I'm thinking of the following:
Web Clients => Web Server => Application Server => Database
Application Clients ========> Application Server => Database
But heavy load will be from the Application Clients.
> Hi,
> Under what circumstances should we provide physical
> separation of different layers such as presentation,
> business logic?
As expressed before, there are no hard and fast rules, however I see three aspects involved in the decision: scalability, administration, maintenance
scalability: (note that I didn't say "performance") is probably the least impacting this decision:
Depending on the application, on its functional usage as well as its technical flows, you may want to fine-tune the repartition of resources devoted to the web tier independently from the resources devoted to the business tier. If the application undergoes a lot of servlet requests, but most of them do not invoke business services, you may want to have more web container nodes (say Nw) than you have EJB containers (say, Nb).
However, it's not necessarily a waste of resources to have them all in (NW=Nb) application servers: the business part of each of them will be less loaded than the web part, that's all.
> Does it make sense to keep the presentation layer in
> a web server (tomcat) and the business logic layer in
> an application server (glassfish, jboss)?>
> Or should everything reside in one application server?
"A", "One"?
OK, so if the load is not that big, and you are confident enough in your application, and deem that you won't need clustering nor failover today, then the physical separation makes only sense if you plan to enable to have them tomorrow (say, cluster the web tier with 2-3 nodes while keeping only one business-tier node, or the other way round).

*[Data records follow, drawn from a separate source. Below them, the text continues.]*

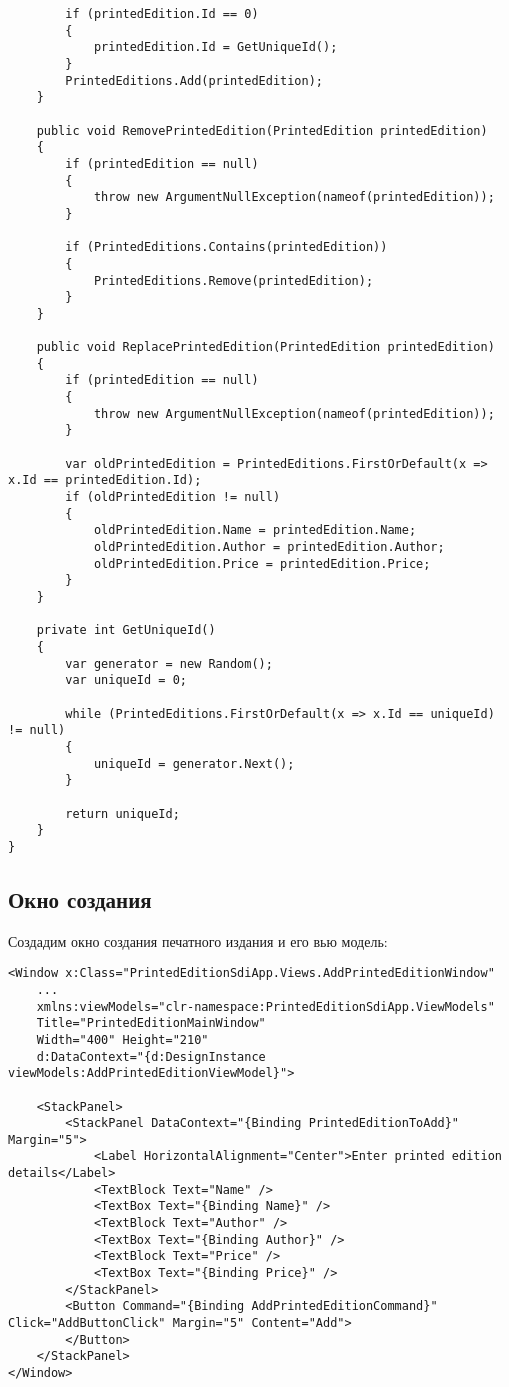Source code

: \documentclass[a4paper,14pt]{extarticle}
\begin{document}
\begin{lstlisting}
        if (printedEdition.Id == 0)
        {
            printedEdition.Id = GetUniqueId();
        }
        PrintedEditions.Add(printedEdition);
    }

    public void RemovePrintedEdition(PrintedEdition printedEdition)
    {
        if (printedEdition == null)
        {
            throw new ArgumentNullException(nameof(printedEdition));
        }

        if (PrintedEditions.Contains(printedEdition))
        {
            PrintedEditions.Remove(printedEdition);
        }
    }

    public void ReplacePrintedEdition(PrintedEdition printedEdition)
    {
        if (printedEdition == null)
        {
            throw new ArgumentNullException(nameof(printedEdition));
        }

        var oldPrintedEdition = PrintedEditions.FirstOrDefault(x => x.Id == printedEdition.Id);
        if (oldPrintedEdition != null)
        {
            oldPrintedEdition.Name = printedEdition.Name;
            oldPrintedEdition.Author = printedEdition.Author;
            oldPrintedEdition.Price = printedEdition.Price;
        }
    }

    private int GetUniqueId()
    {
        var generator = new Random();
        var uniqueId = 0;

        while (PrintedEditions.FirstOrDefault(x => x.Id == uniqueId) != null)
        {
            uniqueId = generator.Next();
        }

        return uniqueId;
    }
}
\end{lstlisting}

\subsection{Окно создания}
Создадим окно создания печатного издания и его вью модель:
\begin{lstlisting}
<Window x:Class="PrintedEditionSdiApp.Views.AddPrintedEditionWindow"
    ...
    xmlns:viewModels="clr-namespace:PrintedEditionSdiApp.ViewModels"
    Title="PrintedEditionMainWindow"
    Width="400" Height="210"
    d:DataContext="{d:DesignInstance viewModels:AddPrintedEditionViewModel}">

    <StackPanel>
        <StackPanel DataContext="{Binding PrintedEditionToAdd}" Margin="5">
            <Label HorizontalAlignment="Center">Enter printed edition details</Label>
            <TextBlock Text="Name" />
            <TextBox Text="{Binding Name}" />
            <TextBlock Text="Author" />
            <TextBox Text="{Binding Author}" />
            <TextBlock Text="Price" />
            <TextBox Text="{Binding Price}" />
        </StackPanel>
        <Button Command="{Binding AddPrintedEditionCommand}" Click="AddButtonClick" Margin="5" Content="Add">
        </Button>
    </StackPanel>
</Window>
\end{lstlisting}
\end{document}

Note that I didn't mention that the database tier is most likely physically separated in all cases, if not for failover, be it only because the hardware requirements (disk, memory,...) are quite different from the web or AS hardware.
Administration:
Putting both web and business parts in the same AS enables you to monitor and manage all parts from a single management console, often an AS-specific one, cluster-aware, or an external tool using AS-specific agents.

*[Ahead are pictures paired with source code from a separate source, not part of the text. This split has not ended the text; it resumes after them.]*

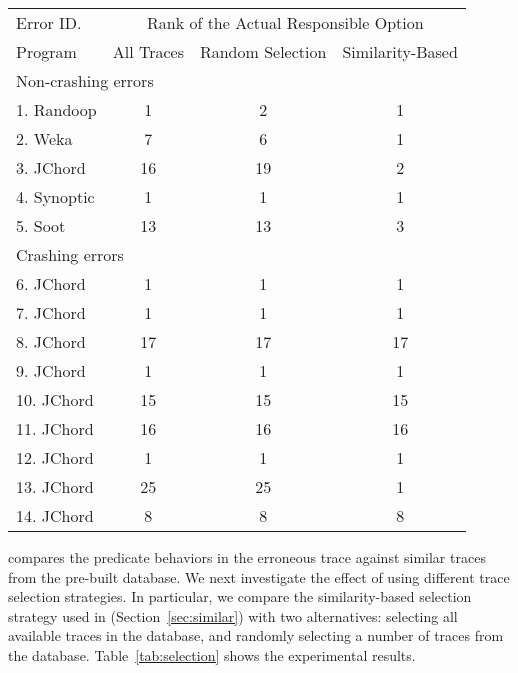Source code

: \begin{table}[t]
\setlength{\tabcolsep}{.24\tabcolsep}
\begin{tabular}{|l|c|c||c|}
\hline
 Error ID. & \multicolumn{3}{|c|}{Rank of the Actual Responsible Option } \\
\cline{2-4}
 Program & All Traces & Random Selection&  Similarity-Based\\
 \hline
\hline
\multicolumn{4}{|l|}{Non-crashing errors}   \\
 \hline
 1. Randoop & 1 & 2 & 1\\
 2. Weka & 7 & 6 & 1\\
 3. JChord & 16 & 19 & 2\\
 4. Synoptic & 1 & 1 & 1\\
 5. Soot & 13 & 13 & 3\\
\hline
\hline
\multicolumn{4}{|l|}{Crashing errors}   \\
\hline
 6. JChord & 1 & 1 &1\\
 7. JChord & 1 & 1 &1\\
 8. JChord & 17 & 17 &17\\
 9. JChord & 1 &  1&1\\
 10. JChord & 15 & 15 &15\\
 11. JChord & 16 & 16 &16\\
 12. JChord & 1 & 1 &1\\
 13. JChord & 25 & 25 &1\\
 14. JChord & 8 & 8 &8\\
\hline
\end{tabular}

\end{table}


\ourtool compares the predicate behaviors in the erroneous trace against
similar traces from the pre-built database.
We next investigate the effect of using different trace selection strategies.
In particular, we compare the similarity-based selection strategy used in \ourtool
 (Section~\ref{sec:similar}) with two alternatives: selecting
all available traces in the database, and
randomly selecting a number of traces from the database.
Table~\ref{tab:selection} shows the experimental results.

By separating the layers you complexify the administration of the whole system; you may still have a single management console, but then it's necessarily an external tool, and you have to configure it to collect and correlate info from all nodes.
Maintenance:
Your application will have bugs, failures, outages. Even if very bug-free, it will undergo upgrades.
Separating the layers enables you to sometimes upgrade them independently (say, upgrade the web part for cosmetic enhancements with no impact on business logic).
This possibility should not be overestimated because as soon as the upgrade involves a coupling (e.g. modification of an API between the web and business tier), you will on the contrary be much safer to upgrade both in one atomic upgrade.
One last thing, if you deploy your apps as separate war and jars, instead of as one big ear, the AS will likely enable you to undeploy/upgrade/redeploy each part separately. In one EAR, the undeploy/redeploy is normally atomic, unless there are AS-specific enhancements.
> In my case, the business tier has to serve both web
> clients and application clients.
> Both these clients may number in thousands.
>
> I'm thinking of the following:
>
> Web Clients => Web Server => Application Server =>
> Database
> Application Clients ========> Application Server =>
> Database
>
> But heavy load will be from the Application Clients.
The fact that you have two different categories of clients that target different entry points of the application does not imply that you have to physically separate the entry points.